De acordo com uma carta aberta publicada sobre o tema pela Faculdade de Medicina da Universidade de Campinas, não existe nenhum exame clínico capaz de diagnosticar com precisão o TDAH. Somado a isto o fato de que muitos dos sintomas do transtorno podem ser interpretados como sinais de stress ou resultados de uma vida muito corrida, é muito comum nos depararmos com diagnósticos errados.

Desesperadas para obterem um rendimento alinhado com os padrões cada vez mais exigentes do mercado de trabalho, muitas pessoas acabam confundindo sintomas de ansiedade e cansaço com o TDAH e buscando a solução em remédios cada vez mais difundidos, como a ritalina. Alguns chegam até a fazer uso dessa substância, mesmo sabendo que não possuem nenhum transtorno, apenas para “turbinar” o cérebro. Enquanto isso, diversas pessoas que precisariam do tratamento negligenciam seus sintomas e acabam por prolongar um sofrimento desnecessário.

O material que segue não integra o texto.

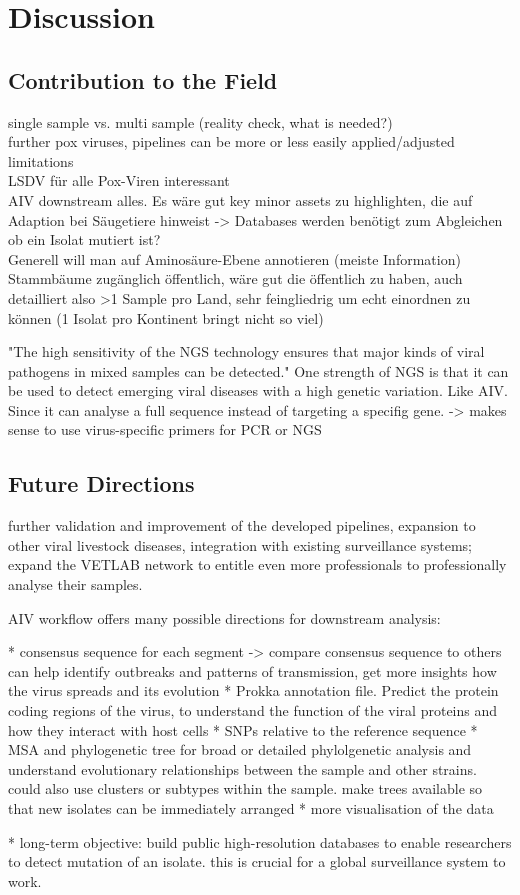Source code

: \chapter{Discussion}\label{chap:discussion}

\section{Contribution to the Field}
single sample vs. multi sample (reality check, what is needed?) \\
further pox viruses, pipelines can be more or less easily applied/adjusted \\
limitations \\
LSDV für alle Pox-Viren interessant \\
AIV downstream alles. Es wäre gut key minor assets zu highlighten, die auf Adaption bei Säugetiere hinweist -> Databases werden benötigt zum Abgleichen ob ein Isolat mutiert ist? \\
Generell will man auf Aminosäure-Ebene annotieren (meiste Information) \\

Stammbäume zugänglich öffentlich, wäre gut die öffentlich zu haben, auch detailliert also >1 Sample pro Land, sehr feingliedrig um echt einordnen zu können (1 Isolat pro Kontinent bringt nicht so viel)

"The high sensitivity of the NGS technology ensures that major kinds of viral pathogens in mixed samples can be detected."
One strength of NGS is that it can be used to detect emerging viral diseases with a high genetic variation. Like AIV. Since it can analyse a full sequence instead of targeting a specifig gene. -> makes sense to use virus-specific primers for PCR or NGS 
\section{Future Directions}
further validation and improvement of the developed pipelines, expansion to other viral livestock diseases, integration with existing surveillance systems; expand the VETLAB network to entitle even more professionals to professionally analyse their samples.

AIV workflow offers many possible directions for downstream analysis:

* consensus sequence for each segment -> compare consensus sequence to others can help identify outbreaks and patterns of transmission, get more insights how the virus spreads and its evolution
* Prokka annotation file. Predict the protein coding regions of the virus, to understand the function of the viral proteins and how they interact with host cells
* SNPs relative to the reference sequence
* MSA and phylogenetic tree for broad or detailed phylolgenetic analysis and understand evolutionary relationships between the sample and other strains. could also use clusters or subtypes within the sample. make trees available so that new isolates can be immediately arranged
* more visualisation of the data

* long-term objective: build public high-resolution databases to enable researchers to detect mutation of an isolate. this is crucial for a global surveillance system to work.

O consumo inadequado de ritalina envolve diversos riscos, como a dependência e o aumento de problemas relacionados ao coração, e pode, inclusive, desencadear arritmias cardíacas. Como em qualquer outro tratamento, o acompanhamento médico aqui é fundamental.

Mesmo quando diagnosticados e medicados, muitos adultos ainda sentem dificuldades de lidar com seus próprios limites. Diante disso, algumas condutas simples, como fazer uma lista de tarefas, fixar metas e prazos pessoais e sistematizar a própria rotina, criando protocolos e métodos para os compromisso diários, podem fazer toda a diferença no tratamento.